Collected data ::
%%

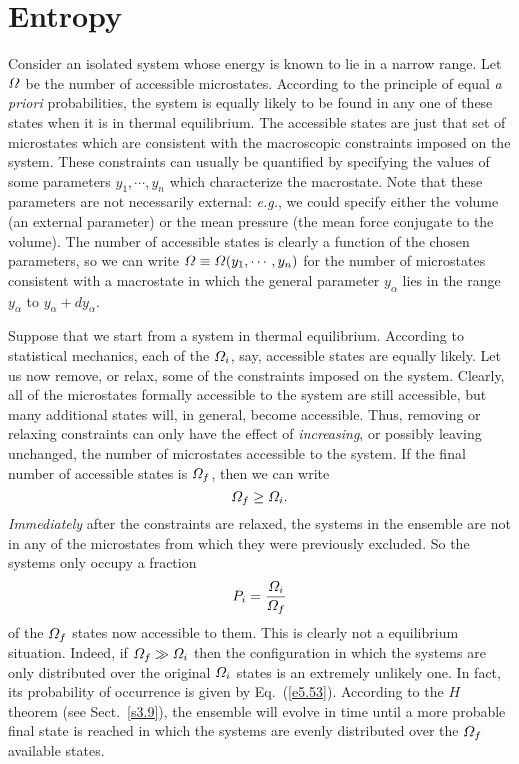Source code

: \section{Entropy}\label{s5.6}
Consider an isolated system whose energy is known to lie in a narrow range.
Let ${\mit\Omega}$ be the number of accessible microstates. According to the principle
of equal {\em a priori}\/ probabilities,  the system is equally likely
to be found in any one of these states when it is in
thermal equilibrium. The accessible states are just that set
of microstates which are consistent with the macroscopic constraints imposed on the
system. These constraints can usually be quantified by specifying the values
of some parameters  $y_1, \cdots, y_n$ which characterize the
macrostate. Note that these parameters are not necessarily external: {\em e.g.},
 we could specify
either the volume (an external parameter) or the mean pressure 
(the mean force conjugate to the volume).
The number of accessible states is clearly a function of the chosen
parameters, so we can write ${\mit\Omega}\equiv {\mit\Omega}(y_1,\cdots, y_n)$ for the number of
microstates consistent with a macrostate in which the general parameter 
$y_\alpha$ lies in the range $y_\alpha$ to $y_\alpha+d y_\alpha$.

Suppose that we start from a system in thermal equilibrium.
According to statistical mechanics,  each of the ${\mit\Omega}_i$,
say, accessible states are equally likely. Let us now remove, or relax, some of the
constraints imposed on the system. Clearly, all of the microstates formally 
accessible to the system are still accessible, but many additional states will,
in general, become accessible. Thus, removing or relaxing constraints can only have
the effect of {\em increasing}, or possibly leaving unchanged, the number of
microstates accessible to the system. If the final number of accessible states
is ${\mit\Omega}_f$, then we can write
\begin{equation}
{\mit\Omega}_f \geq {\mit\Omega}_i.
\end{equation}
{\em Immediately}\/ after the constraints are relaxed, the systems in the ensemble
 are
not in any of the microstates from which they were previously excluded. So the
systems only occupy a fraction
\begin{equation}
P_i =\frac{{\mit\Omega}_i}{{\mit\Omega}_f}\label{e5.53}
\end{equation}
of the ${\mit\Omega}_f$ states now accessible to them. This is clearly not a equilibrium
situation. Indeed, if ${\mit\Omega}_f\gg {\mit\Omega}_i$ then the configuration 
in which  the systems
are only distributed over the original ${\mit\Omega}_i$ states is an extremely unlikely
one.
In fact, its probability of occurrence is given by Eq.~(\ref{e5.53}). According to the
$H$ theorem (see Sect.~\ref{s3.9}), the ensemble will evolve in time until a more probable
final state is reached in
which the systems are evenly distributed  over the ${\mit\Omega}_f$
available states.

%%

Work instruction :: What is wanted is a verbatim transcription of every record above, pictures excluded.

Finished task ::
Source code

: \section{Entropy}\label{s5.6}
Consider an isolated system whose energy is known to lie in a narrow range.
Let ${\mit\Omega}$ be the number of accessible microstates. According to the principle
of equal {\em a priori}\/ probabilities,  the system is equally likely
to be found in any one of these states when it is in
thermal equilibrium. The accessible states are just that set
of microstates which are consistent with the macroscopic constraints imposed on the
system. These constraints can usually be quantified by specifying the values
of some parameters  $y_1, \cdots, y_n$ which characterize the
macrostate. Note that these parameters are not necessarily external: {\em e.g.},
 we could specify
either the volume (an external parameter) or the mean pressure 
(the mean force conjugate to the volume).
The number of accessible states is clearly a function of the chosen
parameters, so we can write ${\mit\Omega}\equiv {\mit\Omega}(y_1,\cdots, y_n)$ for the number of
microstates consistent with a macrostate in which the general parameter 
$y_\alpha$ lies in the range $y_\alpha$ to $y_\alpha+d y_\alpha$.

Suppose that we start from a system in thermal equilibrium.
According to statistical mechanics,  each of the ${\mit\Omega}_i$,
say, accessible states are equally likely. Let us now remove, or relax, some of the
constraints imposed on the system. Clearly, all of the microstates formally 
accessible to the system are still accessible, but many additional states will,
in general, become accessible. Thus, removing or relaxing constraints can only have
the effect of {\em increasing}, or possibly leaving unchanged, the number of
microstates accessible to the system. If the final number of accessible states
is ${\mit\Omega}_f$, then we can write
\begin{equation}
{\mit\Omega}_f \geq {\mit\Omega}_i.
\end{equation}
{\em Immediately}\/ after the constraints are relaxed, the systems in the ensemble
 are
not in any of the microstates from which they were previously excluded. So the
systems only occupy a fraction
\begin{equation}
P_i =\frac{{\mit\Omega}_i}{{\mit\Omega}_f}\label{e5.53}
\end{equation}
of the ${\mit\Omega}_f$ states now accessible to them. This is clearly not a equilibrium
situation. Indeed, if ${\mit\Omega}_f\gg {\mit\Omega}_i$ then the configuration 
in which  the systems
are only distributed over the original ${\mit\Omega}_i$ states is an extremely unlikely
one.
In fact, its probability of occurrence is given by Eq.~(\ref{e5.53}). According to the
$H$ theorem (see Sect.~\ref{s3.9}), the ensemble will evolve in time until a more probable
final state is reached in
which the systems are evenly distributed  over the ${\mit\Omega}_f$
available states.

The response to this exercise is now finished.